Monday, August 11, 2014

Sometimes perfection is what you are not after...

I am a flaming fan/defender/promoter of Sous Vide. I believe a lot of things, simply cannot be cooked "properly" with traditional cooking methods. Doesn't matter if it is short cooked or long cooked.

See - a tenderloin for example - you could cook it a bit too rare - so it won't become overcooked and dry - but then it taste a bit metal'y and it is just too bloody - or you cook it medium, when the edges are a bit too well done, and it is overall a bit dry.

Long cooked cuts have even more problems - of course you could braise something, until its integrity loosens up - but it is so awesome to have e.g. shortribs which are meltingly tender but are still pink and juicy.
Anyway, the meat will end up much more tender, when you are cooking it sous vide.

Chicken - personally it is a big flavor "thing" for me. Sous vide will make the chicken taste like chicken on steroids (on the second look, this "picture" doesn't sound very appealing to me...). And the chicken is as juicy as it gets.

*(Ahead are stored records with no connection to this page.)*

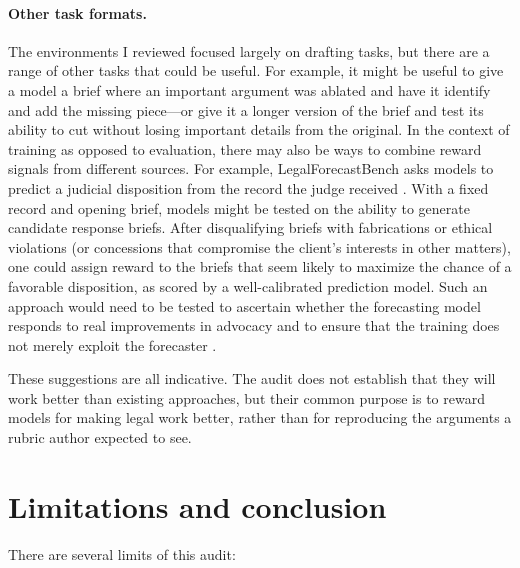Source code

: \documentclass[11pt]{article}
\begin{document}
\paragraph{Other task formats.} The environments I reviewed focused largely on drafting tasks, but there are a range of other tasks that could be useful. For example, it might be useful to give a model a brief where an important argument was ablated and have it identify and add the missing piece---or give it a longer version of the brief and test its ability to cut without losing important details from the original. In the context of training as opposed to evaluation, there may also be ways to combine reward signals from different sources. For example, LegalForecastBench asks models to predict a judicial disposition from the record the judge received \citep{lfbpaper}. With a fixed record and opening brief, models might be tested on the ability to generate candidate response briefs. After disqualifying briefs with fabrications or ethical violations (or concessions that compromise the client's interests in other matters), one could assign reward to the briefs that seem likely to maximize the chance of a favorable disposition, as scored by a well-calibrated prediction model. Such an approach would need to be tested to ascertain whether the forecasting model responds to real improvements in advocacy and to ensure that the training does not merely exploit the forecaster \citep{gaoOveropt}.

These suggestions are all indicative. The audit does not establish that they will work better than existing approaches, but their common purpose is to reward models for making legal work better, rather than for reproducing the arguments a rubric author expected to see.

\section{Limitations and conclusion}
\label{sec:conclusion}

There are several limits of this audit:
\end{document}
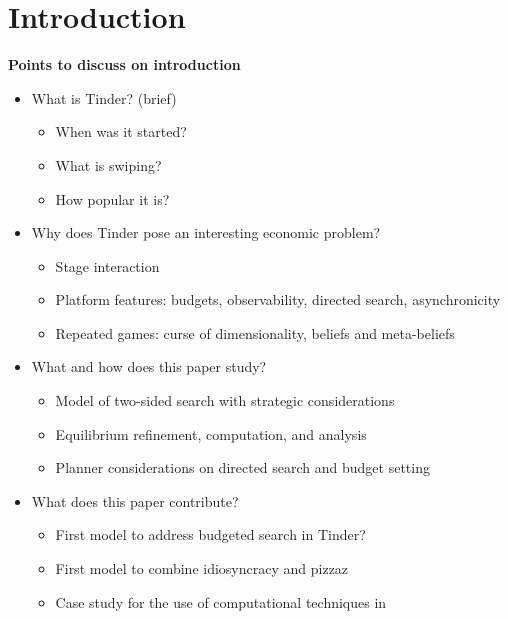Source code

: \section{Introduction}
\label{sec:Introduction} 
\textbf{Points to discuss on introduction}
\begin{itemize}
    \item What is Tinder? (brief)
    \begin{itemize}
        \item When was it started?
        \item What is swiping?
        \item How popular it is?
    \end{itemize}
    \item Why does Tinder pose an interesting economic problem?
    \begin{itemize}
        \item Stage interaction
        \item Platform features: budgets, observability, directed search, asynchronicity
        \item Repeated games: curse of dimensionality, beliefs and meta-beliefs
    \end{itemize}
    \item What and how does this paper study?
    \begin{itemize}
        \item Model of two-sided search with strategic considerations
        \item Equilibrium refinement, computation, and analysis
        \item Planner considerations on directed search and budget setting
    \end{itemize}
    \item What does this paper contribute?
    \begin{itemize}
        \item First model to address budgeted search in Tinder?
        \item First model to combine idiosyncracy and pizzaz
        \item Case study for the use of computational techniques in 
    \end{itemize}
\end{itemize}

 A couple of days, though, I was just too lazy and too hungry to turn on the water oven, seal the chicken, throw it into the water for 45 minutes and then sear it.
So I flattened it, marinated it with olive oil, rosemary, garlic, pepper, salt and chilies and grilled it on my super hot grill plate for a couple of minutes. Besides of the 4 fire alarms I caused (just on this occasion), it tasted awesome - smoky, with a garlicky, herby character.
Yes - it wasn't at all as tender and juicy as a sous vide chicken, nor it tasted so true like chicken - but I didn't cared. The marination time was enough, to brine the chicken sufficiently and keep enough moisture inside - and after all, I was not after a elaborate and sophisticated night meal, but after a fast and rustic one.

I believe, that some could apply for flank or bavette steaks - or grilled or seared vegetables and so on.
Sometimes food can be rustic and more "blue collar".

Sous vide also has its limitation - it is not the wonder technique - recently I bought a burger, which was so overworked, that even cooked sous vide, the meat tasted like a sausage.

This having said, I have a lamb shank in my fridge, which will be cooked in the water bath for 3 or so days, and my proper minced meat will also end up in a sous vide burger...
A occasional side step of my favorite techniques doesn't necessary mean, that I am neglecting my SV rig!